銀座一丁目新聞

花ある風景(670)

並木 徹

あじさいの花を愛でる

我が家の庭にあじさいの花が咲き誇っている。その一輪が食卓にも飾ってある。家に花があるのは雰囲気をおだやかにしてよい。庭のあじさいが咲き始めたのは5月のはじめの頃である。下旬に花を数えてみたら25もあった。もうひと株は数えきれなかった。 万葉集にはあじさいを詠んだ歌が2首にあるという。 「あじさいの 八重咲くごとく 八つ代にを いませ我が背子 見つつ偲はむ」(巻20-4448) 「安治佐為能 夜敝佐久其等久 夜都与尓乎 伊麻世和我勢故 美都都思努波牟」 庭中に咲くあじさいによせて主人を寿いだ歌である。

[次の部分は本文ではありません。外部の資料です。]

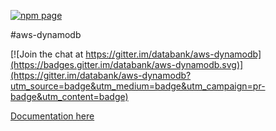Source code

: [![npm page](https://nodei.co/npm/aws-dynamodb.png?downloads=true&downloadRank=true&stars=true)](https://www.npmjs.com/package/aws-dynamodb)

#aws-dynamodb

[![Join the chat at https://gitter.im/databank/aws-dynamodb](https://badges.gitter.im/databank/aws-dynamodb.svg)](https://gitter.im/databank/aws-dynamodb?utm_source=badge&utm_medium=badge&utm_campaign=pr-badge&utm_content=badge)

[Documentation here](http://databank.github.io/aws-dynamodb)



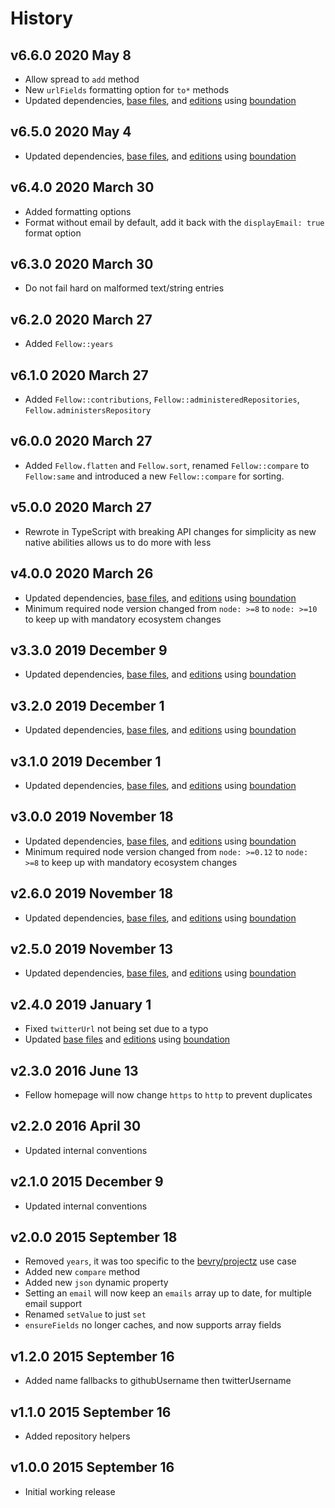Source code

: # History

## v6.6.0 2020 May 8

-   Allow spread to `add` method
-   New `urlFields` formatting option for `to*` methods
-   Updated dependencies, [base files](https://github.com/bevry/base), and [editions](https://editions.bevry.me) using [boundation](https://github.com/bevry/boundation)

## v6.5.0 2020 May 4

-   Updated dependencies, [base files](https://github.com/bevry/base), and [editions](https://editions.bevry.me) using [boundation](https://github.com/bevry/boundation)

## v6.4.0 2020 March 30

-   Added formatting options
-   Format without email by default, add it back with the `displayEmail: true` format option

## v6.3.0 2020 March 30

-   Do not fail hard on malformed text/string entries

## v6.2.0 2020 March 27

-   Added `Fellow::years`

## v6.1.0 2020 March 27

-   Added `Fellow::contributions`, `Fellow::administeredRepositories`, `Fellow.administersRepository`

## v6.0.0 2020 March 27

-   Added `Fellow.flatten` and `Fellow.sort`, renamed `Fellow::compare` to `Fellow:same` and introduced a new `Fellow::compare` for sorting.

## v5.0.0 2020 March 27

-   Rewrote in TypeScript with breaking API changes for simplicity as new native abilities allows us to do more with less

## v4.0.0 2020 March 26

-   Updated dependencies, [base files](https://github.com/bevry/base), and [editions](https://editions.bevry.me) using [boundation](https://github.com/bevry/boundation)
-   Minimum required node version changed from `node: >=8` to `node: >=10` to keep up with mandatory ecosystem changes

## v3.3.0 2019 December 9

-   Updated dependencies, [base files](https://github.com/bevry/base), and [editions](https://editions.bevry.me) using [boundation](https://github.com/bevry/boundation)

## v3.2.0 2019 December 1

-   Updated dependencies, [base files](https://github.com/bevry/base), and [editions](https://editions.bevry.me) using [boundation](https://github.com/bevry/boundation)

## v3.1.0 2019 December 1

-   Updated dependencies, [base files](https://github.com/bevry/base), and [editions](https://editions.bevry.me) using [boundation](https://github.com/bevry/boundation)

## v3.0.0 2019 November 18

-   Updated dependencies, [base files](https://github.com/bevry/base), and [editions](https://editions.bevry.me) using [boundation](https://github.com/bevry/boundation)
-   Minimum required node version changed from `node: >=0.12` to `node: >=8` to keep up with mandatory ecosystem changes

## v2.6.0 2019 November 18

-   Updated dependencies, [base files](https://github.com/bevry/base), and [editions](https://editions.bevry.me) using [boundation](https://github.com/bevry/boundation)

## v2.5.0 2019 November 13

-   Updated dependencies, [base files](https://github.com/bevry/base), and [editions](https://editions.bevry.me) using [boundation](https://github.com/bevry/boundation)

## v2.4.0 2019 January 1

-   Fixed `twitterUrl` not being set due to a typo
-   Updated [base files](https://github.com/bevry/base) and [editions](https://editions.bevry.me) using [boundation](https://github.com/bevry/boundation)

## v2.3.0 2016 June 13

-   Fellow homepage will now change `https` to `http` to prevent duplicates

## v2.2.0 2016 April 30

-   Updated internal conventions

## v2.1.0 2015 December 9

-   Updated internal conventions

## v2.0.0 2015 September 18

-   Removed `years`, it was too specific to the [bevry/projectz](https://github.com/bevry/projectz) use case
-   Added new `compare` method
-   Added new `json` dynamic property
-   Setting an `email` will now keep an `emails` array up to date, for multiple email support
-   Renamed `setValue` to just `set`
-   `ensureFields` no longer caches, and now supports array fields

## v1.2.0 2015 September 16

-   Added name fallbacks to githubUsername then twitterUsername

## v1.1.0 2015 September 16

-   Added repository helpers

## v1.0.0 2015 September 16

-   Initial working release
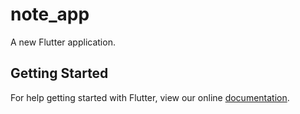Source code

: 
# note_app

A new Flutter application.

## Getting Started

For help getting started with Flutter, view our online
[documentation](https://flutter.io/).

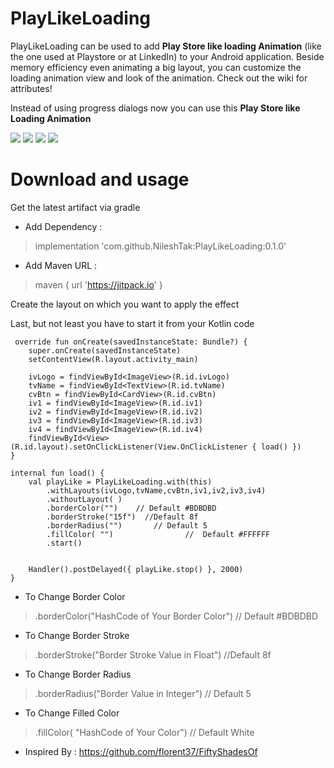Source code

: # PlayLikeLoading 
 
 PlayLikeLoading can be used to add **Play Store like loading Animation** (like the one used at Playstore or at LinkedIn) to your Android application. Beside memory efficiency even animating a big layout, you can customize the loading animation view and look of the animation. Check out the wiki for attributes!
 
 Instead of using progress dialogs now you can use this **Play Store like Loading Animation**
 
 ![](20191012_154113.gif)         ![](2.gif)      ![](3.gif)
 ![](4.gif)
 
 # Download and usage
 
 Get the latest artifact via gradle
 
  * Add Dependency :
  
 > implementation 'com.github.NileshTak:PlayLikeLoading:0.1.0'
 
  * Add Maven URL :
  
 > maven { url 'https://jitpack.io' }
 
 Create the layout on which you want to apply the effect
   
 Last, but not least you have to start it from your Kotlin code 

     override fun onCreate(savedInstanceState: Bundle?) {
        super.onCreate(savedInstanceState)
        setContentView(R.layout.activity_main)

        ivLogo = findViewById<ImageView>(R.id.ivLogo)
        tvName = findViewById<TextView>(R.id.tvName)
        cvBtn = findViewById<CardView>(R.id.cvBtn)
        iv1 = findViewById<ImageView>(R.id.iv1)
        iv2 = findViewById<ImageView>(R.id.iv2)
        iv3 = findViewById<ImageView>(R.id.iv3)
        iv4 = findViewById<ImageView>(R.id.iv4)
        findViewById<View>(R.id.layout).setOnClickListener(View.OnClickListener { load() })
    }

    internal fun load() {
        val playLike = PlayLikeLoading.with(this)
            .withLayouts(ivLogo,tvName,cvBtn,iv1,iv2,iv3,iv4)
            .withoutLayout( )
            .borderColor("")    // Default #BDBDBD
            .borderStroke("15f")  //Default 8f
            .borderRadius("")       // Default 5
            .fillColor( "")                //  Default #FFFFFF
            .start()


        Handler().postDelayed({ playLike.stop() }, 2000)
    }
 
 * To Change Border Color
 
 >  .borderColor("HashCode of Your Border Color")    // Default #BDBDBD
 
 * To Change Border Stroke
 
 >  .borderStroke("Border Stroke Value in Float")  //Default 8f
 
 * To Change Border Radius
 
 > .borderRadius("Border Value in Integer")       // Default 5
 
 * To Change Filled Color
 
 > .fillColor( "HashCode of Your Color")      //  Default White
 
 
 
 * Inspired By :
 https://github.com/florent37/FiftyShadesOf
 
 
 


 
 

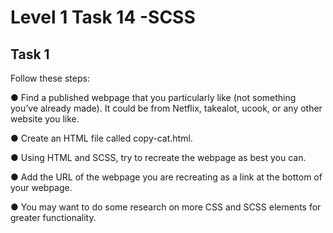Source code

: # Level 1 Task 14 -SCSS

## Task 1

Follow these steps:

● Find a published webpage that you particularly like (not something you’ve
already made). It could be from Netflix, takealot, ucook, or any other website
you like.

● Create an HTML file called copy-cat.html.

● Using HTML and SCSS, try to recreate the webpage as best you can.

● Add the URL of the webpage you are recreating as a link at the bottom of
your webpage.

● You may want to do some research on more CSS and SCSS elements for
greater functionality.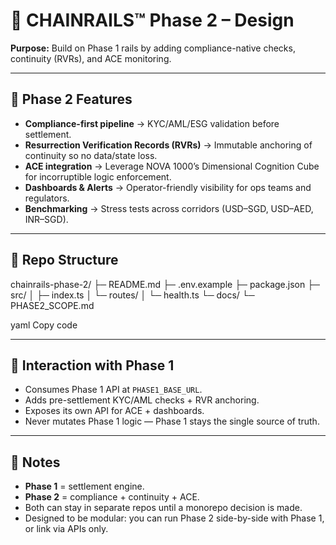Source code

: # 🚆 CHAINRAILS™ Phase 2 – Design

**Purpose:** Build on Phase 1 rails by adding compliance-native checks, continuity (RVRs), and ACE monitoring.

---

## 🔑 Phase 2 Features
- **Compliance-first pipeline** → KYC/AML/ESG validation before settlement.  
- **Resurrection Verification Records (RVRs)** → Immutable anchoring of continuity so no data/state loss.  
- **ACE integration** → Leverage NOVA 1000’s Dimensional Cognition Cube for incorruptible logic enforcement.  
- **Dashboards & Alerts** → Operator-friendly visibility for ops teams and regulators.  
- **Benchmarking** → Stress tests across corridors (USD–SGD, USD–AED, INR–SGD).  

---

## 📂 Repo Structure
chainrails-phase-2/
├─ README.md
├─ .env.example
├─ package.json
├─ src/
│ ├─ index.ts
│ └─ routes/
│ └─ health.ts
└─ docs/
└─ PHASE2_SCOPE.md

yaml
Copy code

---

## 🌉 Interaction with Phase 1
- Consumes Phase 1 API at `PHASE1_BASE_URL`.  
- Adds pre-settlement KYC/AML checks + RVR anchoring.  
- Exposes its own API for ACE + dashboards.  
- Never mutates Phase 1 logic — Phase 1 stays the single source of truth.  

---

## 📑 Notes
- **Phase 1** = settlement engine.  
- **Phase 2** = compliance + continuity + ACE.  
- Both can stay in separate repos until a monorepo decision is made.  
- Designed to be modular: you can run Phase 2 side-by-side with Phase 1, or link via APIs only.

松田修著「季節の花」(毎日新聞刊)によると、白楽天が郡守である頃、管内の招賢寺に出かけたことがあった。その時、住職が境内に見知らぬ美しい花が咲いたが名をつけてくれと頼まれた。白楽天は一詩を作って「君に与えて名を紫陽花に作る」を示したという。

「何年植向仙壇上(何れの年にか植えて仙壇の上に向かう)
早晩移栽到梵家(早晩移栽して梵家に到る)
雖在人間人不識(人間に在るといえども人知らず)
与君名作紫陽花」(君に紫陽花となづける)

あじさいを漢字で「紫陽花」と書くがこれは別種らしい。ライラックを指すとある。

歌人鳥海昭子は詠む。『紫陽花はでんでん虫と仲良しだひとり言う子のクレヨンうごく』

紫陽花とでんでん虫の取り合わせがよい。でんでんむしもかたつむりも俗称。学術上の和名は「マイマイ」である。江戸時代、子供たちが「貝殻から早く出てこい、出てこい」と遊んだことからその名がついたという。 永井荷風に「紫陽花」という短編がある。「断腸亭日乗」(上)(岩波文庫)の昭和6年2月12日の項によれば、神楽坂の中河亭で園香と飲む。昨年1月からの知り合いで、この妓のために散財少なくなかったが創作意欲が高まって『紫陽花』『悪夢』などの短編が生まれたとある。「一得あれば一失あるは人生の常なれば致し方なし」と荷風は納得する。

紫陽花は花の色が変わる処から「七変化」と言われ花言葉も『変わりやすい心』であるが日本産の名花の一である。

『紫陽花の花おもくしておのづから傾く見ればやさしかりけり』(松村英一)

紫陽花の好きな友人がいた。本が好きで仕事に熱中して早く死んでしまった。今でいえば過労死であろう。当時そのようなことは問題にならなかった。